In your reply, reproduce every line of the data without any alteration.

**Saved entries:**
-=-=-=-=-

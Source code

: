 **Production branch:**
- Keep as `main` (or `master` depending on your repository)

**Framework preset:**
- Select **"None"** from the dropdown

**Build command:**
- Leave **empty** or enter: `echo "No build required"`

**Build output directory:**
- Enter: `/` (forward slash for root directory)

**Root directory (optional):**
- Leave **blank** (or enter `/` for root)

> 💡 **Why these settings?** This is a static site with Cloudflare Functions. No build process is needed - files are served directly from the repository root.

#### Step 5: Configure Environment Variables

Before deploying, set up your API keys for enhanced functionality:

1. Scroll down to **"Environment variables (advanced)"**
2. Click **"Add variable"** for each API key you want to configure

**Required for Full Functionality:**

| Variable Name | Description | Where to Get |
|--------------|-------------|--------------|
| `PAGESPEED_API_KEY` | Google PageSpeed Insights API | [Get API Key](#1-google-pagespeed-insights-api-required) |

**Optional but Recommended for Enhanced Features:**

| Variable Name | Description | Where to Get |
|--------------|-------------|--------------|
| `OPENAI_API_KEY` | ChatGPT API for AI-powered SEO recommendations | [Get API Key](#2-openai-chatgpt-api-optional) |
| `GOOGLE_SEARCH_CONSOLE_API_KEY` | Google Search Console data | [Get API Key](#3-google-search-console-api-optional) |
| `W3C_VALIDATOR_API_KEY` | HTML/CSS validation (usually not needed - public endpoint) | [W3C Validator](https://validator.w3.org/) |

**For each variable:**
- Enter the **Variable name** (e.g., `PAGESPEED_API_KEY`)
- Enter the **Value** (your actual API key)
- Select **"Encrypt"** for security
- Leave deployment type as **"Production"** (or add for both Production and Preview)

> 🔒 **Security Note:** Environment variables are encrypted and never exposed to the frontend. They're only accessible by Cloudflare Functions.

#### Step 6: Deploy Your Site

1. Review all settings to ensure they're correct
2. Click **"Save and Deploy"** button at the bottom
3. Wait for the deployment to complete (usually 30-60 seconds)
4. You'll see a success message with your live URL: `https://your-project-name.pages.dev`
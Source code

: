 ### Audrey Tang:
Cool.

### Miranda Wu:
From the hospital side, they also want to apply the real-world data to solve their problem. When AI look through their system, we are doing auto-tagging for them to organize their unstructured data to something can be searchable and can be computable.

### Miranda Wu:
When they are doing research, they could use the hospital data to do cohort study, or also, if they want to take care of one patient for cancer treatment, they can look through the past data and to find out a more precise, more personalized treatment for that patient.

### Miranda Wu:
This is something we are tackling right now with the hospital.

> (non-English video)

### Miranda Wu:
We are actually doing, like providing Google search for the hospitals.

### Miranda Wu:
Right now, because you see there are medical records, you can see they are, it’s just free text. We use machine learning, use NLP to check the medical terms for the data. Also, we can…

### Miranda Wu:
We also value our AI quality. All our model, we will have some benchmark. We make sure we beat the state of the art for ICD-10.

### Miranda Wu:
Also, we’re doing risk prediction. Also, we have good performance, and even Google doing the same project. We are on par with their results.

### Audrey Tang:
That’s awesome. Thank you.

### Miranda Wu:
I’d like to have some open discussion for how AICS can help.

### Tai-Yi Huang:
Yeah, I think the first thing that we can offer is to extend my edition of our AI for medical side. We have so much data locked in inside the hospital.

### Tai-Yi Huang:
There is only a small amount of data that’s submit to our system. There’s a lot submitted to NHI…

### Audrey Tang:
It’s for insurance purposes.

-=-=-=-=-

**WORKED SOLUTION:**
Source code

: **Production branch:**
- Keep as `main` (or `master` depending on your repository)

**Framework preset:**
- Select **"None"** from the dropdown

**Build command:**
- Leave **empty** or enter: `echo "No build required"`

**Build output directory:**
- Enter: `/` (forward slash for root directory)

**Root directory (optional):**
- Leave **blank** (or enter `/` for root)

> 💡 **Why these settings?** This is a static site with Cloudflare Functions. No build process is needed - files are served directly from the repository root.

#### Step 5: Configure Environment Variables

Before deploying, set up your API keys for enhanced functionality:

1. Scroll down to **"Environment variables (advanced)"**
2. Click **"Add variable"** for each API key you want to configure

**Required for Full Functionality:**

| Variable Name | Description | Where to Get |
|--------------|-------------|--------------|
| `PAGESPEED_API_KEY` | Google PageSpeed Insights API | [Get API Key](#1-google-pagespeed-insights-api-required) |

**Optional but Recommended for Enhanced Features:**

| Variable Name | Description | Where to Get |
|--------------|-------------|--------------|
| `OPENAI_API_KEY` | ChatGPT API for AI-powered SEO recommendations | [Get API Key](#2-openai-chatgpt-api-optional) |
| `GOOGLE_SEARCH_CONSOLE_API_KEY` | Google Search Console data | [Get API Key](#3-google-search-console-api-optional) |
| `W3C_VALIDATOR_API_KEY` | HTML/CSS validation (usually not needed - public endpoint) | [W3C Validator](https://validator.w3.org/) |

**For each variable:**
- Enter the **Variable name** (e.g., `PAGESPEED_API_KEY`)
- Enter the **Value** (your actual API key)
- Select **"Encrypt"** for security
- Leave deployment type as **"Production"** (or add for both Production and Preview)

> 🔒 **Security Note:** Environment variables are encrypted and never exposed to the frontend. They're only accessible by Cloudflare Functions.

#### Step 6: Deploy Your Site

1. Review all settings to ensure they're correct
2. Click **"Save and Deploy"** button at the bottom
3. Wait for the deployment to complete (usually 30-60 seconds)
4. You'll see a success message with your live URL: `https://your-project-name.pages.dev`
Source code

: ### Audrey Tang:
Cool.

### Miranda Wu:
From the hospital side, they also want to apply the real-world data to solve their problem. When AI look through their system, we are doing auto-tagging for them to organize their unstructured data to something can be searchable and can be computable.

### Miranda Wu:
When they are doing research, they could use the hospital data to do cohort study, or also, if they want to take care of one patient for cancer treatment, they can look through the past data and to find out a more precise, more personalized treatment for that patient.

### Miranda Wu:
This is something we are tackling right now with the hospital.

> (non-English video)

### Miranda Wu:
We are actually doing, like providing Google search for the hospitals.

### Miranda Wu:
Right now, because you see there are medical records, you can see they are, it’s just free text. We use machine learning, use NLP to check the medical terms for the data. Also, we can…

### Miranda Wu:
We also value our AI quality. All our model, we will have some benchmark. We make sure we beat the state of the art for ICD-10.

### Miranda Wu:
Also, we’re doing risk prediction. Also, we have good performance, and even Google doing the same project. We are on par with their results.

### Audrey Tang:
That’s awesome. Thank you.

### Miranda Wu:
I’d like to have some open discussion for how AICS can help.

### Tai-Yi Huang:
Yeah, I think the first thing that we can offer is to extend my edition of our AI for medical side. We have so much data locked in inside the hospital.

### Tai-Yi Huang:
There is only a small amount of data that’s submit to our system. There’s a lot submitted to NHI…

### Audrey Tang:
It’s for insurance purposes.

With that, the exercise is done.